On the evening of June 13, 2008, a white fuel tanker truck pulled up near the gates of Kandahar's biggest prison. The driver hopped out of the cab, laughed, and ran off. In a flash, the few guards at the gate recognized what was happening and opened fire on him, but they missed—killing the son of a shopkeeper nearby instead. Within seconds a rocket-propelled grenade hit the tanker, setting off the fuel, killing the guards, and blowing a huge hole in the entryway to the prison. Just blocks away, the Afghan police didn't move; they, too, figured out what was happening and were too frightened to help. That left ten guards—several of whom were already dead—to fight off a wave of about forty invading Taliban. The undermanned NATO outpost in the city, consisting almost entirely of Canadian troops who had already suffered heavy casualties, were off dealing with roadside bombs that had been set off just a half hour before, in what appears to have been an effective diversion. By the time they figured out what was happening, it was over.
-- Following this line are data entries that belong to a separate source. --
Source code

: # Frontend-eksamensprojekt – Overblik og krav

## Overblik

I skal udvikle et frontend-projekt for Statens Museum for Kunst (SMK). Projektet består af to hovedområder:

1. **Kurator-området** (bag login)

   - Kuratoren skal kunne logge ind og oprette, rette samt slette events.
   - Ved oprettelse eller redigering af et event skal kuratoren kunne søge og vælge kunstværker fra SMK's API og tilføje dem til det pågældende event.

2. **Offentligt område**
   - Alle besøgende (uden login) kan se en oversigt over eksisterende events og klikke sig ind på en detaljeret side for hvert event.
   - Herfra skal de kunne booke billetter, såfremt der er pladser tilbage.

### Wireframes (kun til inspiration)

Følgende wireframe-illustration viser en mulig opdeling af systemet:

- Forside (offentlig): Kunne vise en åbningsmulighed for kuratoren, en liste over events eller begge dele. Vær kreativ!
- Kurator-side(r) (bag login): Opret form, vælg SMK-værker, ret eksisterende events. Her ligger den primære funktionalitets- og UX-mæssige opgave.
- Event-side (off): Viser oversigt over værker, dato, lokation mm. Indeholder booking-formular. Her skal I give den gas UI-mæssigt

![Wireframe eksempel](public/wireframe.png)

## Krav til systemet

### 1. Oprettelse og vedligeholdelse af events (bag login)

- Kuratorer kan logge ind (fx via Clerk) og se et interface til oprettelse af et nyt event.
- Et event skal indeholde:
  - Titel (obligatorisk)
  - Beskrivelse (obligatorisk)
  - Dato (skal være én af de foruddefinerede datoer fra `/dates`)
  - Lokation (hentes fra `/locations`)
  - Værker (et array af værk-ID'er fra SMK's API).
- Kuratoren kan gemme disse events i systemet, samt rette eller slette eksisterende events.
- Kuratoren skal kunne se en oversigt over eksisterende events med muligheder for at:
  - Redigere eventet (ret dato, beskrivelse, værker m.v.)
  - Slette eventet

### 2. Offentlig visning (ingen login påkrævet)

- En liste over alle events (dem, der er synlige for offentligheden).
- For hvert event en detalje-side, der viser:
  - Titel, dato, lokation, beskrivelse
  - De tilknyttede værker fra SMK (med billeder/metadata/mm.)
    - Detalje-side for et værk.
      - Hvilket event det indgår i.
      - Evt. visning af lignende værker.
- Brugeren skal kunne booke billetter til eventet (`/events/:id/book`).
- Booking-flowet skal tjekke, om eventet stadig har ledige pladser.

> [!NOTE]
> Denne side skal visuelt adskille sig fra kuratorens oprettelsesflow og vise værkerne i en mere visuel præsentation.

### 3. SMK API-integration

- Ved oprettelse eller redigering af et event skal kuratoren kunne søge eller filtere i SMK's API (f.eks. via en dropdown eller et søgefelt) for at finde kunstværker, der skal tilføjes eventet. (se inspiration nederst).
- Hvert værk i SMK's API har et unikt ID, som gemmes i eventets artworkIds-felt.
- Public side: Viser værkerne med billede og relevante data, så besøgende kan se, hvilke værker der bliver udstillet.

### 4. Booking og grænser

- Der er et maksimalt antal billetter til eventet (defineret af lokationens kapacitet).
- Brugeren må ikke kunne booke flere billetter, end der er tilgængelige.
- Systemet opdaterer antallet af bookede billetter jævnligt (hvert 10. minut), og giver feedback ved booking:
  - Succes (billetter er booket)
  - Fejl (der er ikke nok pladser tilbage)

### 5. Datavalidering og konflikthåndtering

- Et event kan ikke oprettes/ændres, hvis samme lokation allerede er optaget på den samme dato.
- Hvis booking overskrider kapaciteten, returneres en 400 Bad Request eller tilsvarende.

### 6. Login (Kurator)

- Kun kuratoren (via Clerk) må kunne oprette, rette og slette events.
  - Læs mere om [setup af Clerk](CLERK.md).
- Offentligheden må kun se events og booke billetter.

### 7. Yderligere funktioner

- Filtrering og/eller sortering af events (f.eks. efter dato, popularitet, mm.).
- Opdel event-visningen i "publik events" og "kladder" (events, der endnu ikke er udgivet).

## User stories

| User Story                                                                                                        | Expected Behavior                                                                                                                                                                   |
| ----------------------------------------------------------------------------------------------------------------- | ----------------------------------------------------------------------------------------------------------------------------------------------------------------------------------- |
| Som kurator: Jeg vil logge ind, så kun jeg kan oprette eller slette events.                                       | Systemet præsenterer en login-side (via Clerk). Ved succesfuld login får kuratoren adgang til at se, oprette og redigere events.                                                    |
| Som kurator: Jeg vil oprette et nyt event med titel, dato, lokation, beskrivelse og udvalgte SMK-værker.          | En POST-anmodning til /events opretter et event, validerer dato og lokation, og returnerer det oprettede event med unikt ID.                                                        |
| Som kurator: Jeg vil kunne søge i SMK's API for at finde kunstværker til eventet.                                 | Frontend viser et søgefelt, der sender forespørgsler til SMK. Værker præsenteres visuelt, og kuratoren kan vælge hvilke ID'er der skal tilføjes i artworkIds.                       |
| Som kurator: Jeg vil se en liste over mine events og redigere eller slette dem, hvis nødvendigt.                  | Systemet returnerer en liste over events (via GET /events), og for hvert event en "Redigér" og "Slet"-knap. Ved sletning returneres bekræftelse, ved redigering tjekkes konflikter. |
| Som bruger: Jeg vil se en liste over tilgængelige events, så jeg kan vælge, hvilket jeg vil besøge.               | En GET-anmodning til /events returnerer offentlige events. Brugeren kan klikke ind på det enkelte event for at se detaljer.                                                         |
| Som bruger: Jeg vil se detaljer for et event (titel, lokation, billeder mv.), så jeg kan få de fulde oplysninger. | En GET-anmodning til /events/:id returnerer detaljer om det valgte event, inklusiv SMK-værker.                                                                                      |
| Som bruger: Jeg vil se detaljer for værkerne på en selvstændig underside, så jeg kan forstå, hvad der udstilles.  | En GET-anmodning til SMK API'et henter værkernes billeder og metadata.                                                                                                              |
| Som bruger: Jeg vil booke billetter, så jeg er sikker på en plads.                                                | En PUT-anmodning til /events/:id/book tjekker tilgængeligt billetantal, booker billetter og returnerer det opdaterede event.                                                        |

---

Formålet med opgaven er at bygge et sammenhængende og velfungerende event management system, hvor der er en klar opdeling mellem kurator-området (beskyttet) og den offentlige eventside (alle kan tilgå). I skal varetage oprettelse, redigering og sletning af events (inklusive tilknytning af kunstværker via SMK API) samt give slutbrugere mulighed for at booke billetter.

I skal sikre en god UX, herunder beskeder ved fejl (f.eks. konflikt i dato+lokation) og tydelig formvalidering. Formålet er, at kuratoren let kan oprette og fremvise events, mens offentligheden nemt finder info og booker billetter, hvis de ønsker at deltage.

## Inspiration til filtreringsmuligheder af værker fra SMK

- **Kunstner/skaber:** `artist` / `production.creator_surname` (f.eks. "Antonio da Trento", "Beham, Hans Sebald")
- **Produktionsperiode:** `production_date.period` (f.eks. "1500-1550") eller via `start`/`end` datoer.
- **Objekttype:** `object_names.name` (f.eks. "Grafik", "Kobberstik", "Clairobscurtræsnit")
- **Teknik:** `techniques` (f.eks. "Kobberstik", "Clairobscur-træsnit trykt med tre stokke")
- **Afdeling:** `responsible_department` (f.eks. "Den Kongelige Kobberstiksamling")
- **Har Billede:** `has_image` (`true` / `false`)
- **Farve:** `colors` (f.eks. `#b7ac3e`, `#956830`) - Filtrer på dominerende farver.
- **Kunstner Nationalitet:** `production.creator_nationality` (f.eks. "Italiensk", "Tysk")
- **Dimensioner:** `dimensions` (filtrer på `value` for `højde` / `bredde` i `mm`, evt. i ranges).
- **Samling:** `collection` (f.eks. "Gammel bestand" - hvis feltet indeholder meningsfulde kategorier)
Investigators later determined that of the 900 prisoners who escaped that night, slightly more than a third were hardcore members of the Taliban.3 Still, six years after the American-led invasion, the prison had no blast walls, not even a barrier at the front gate. “This has been car-bomb central for years,” one senior administration official said to me after accounts of the prison break started leaking out. “We're pouring hundreds of millions of dollars of aid into the place. And we can't figure out how to build a blast wall?”
But it wasn't just the wall that was blown to pieces that night; so were the last remnants of credibility of the Karzai government. “What astounded me,” said Vikram Singh, a former Defense Department official who traveled to Afghanistan in the summer of 2008 and met with tribal leaders in Kandahar, “was how little control Karzai's government had beyond the capital.” Roads that were rebuilt with international funds, and hailed by Bush in speeches, were now unsafe even during the day. Singh quickly concluded that driving from Kandahar to Kabul would be suicidal for a foreigner. Even one of the provinces adjacent to Kabul was under de facto control of the Taliban, giving the capital a feeling of constant siege.
The spring brought a grim new turning point: American casualties in the country exceeded those in Iraq—even though the American force in Afghanistan was a fifth of the size of the U.S. force in Iraq during the “surge.” NATO forces became a regular target of suicide bombers and militant attacks; in August one battle involving 100 insurgents cost the lives of ten elite French paratroopers.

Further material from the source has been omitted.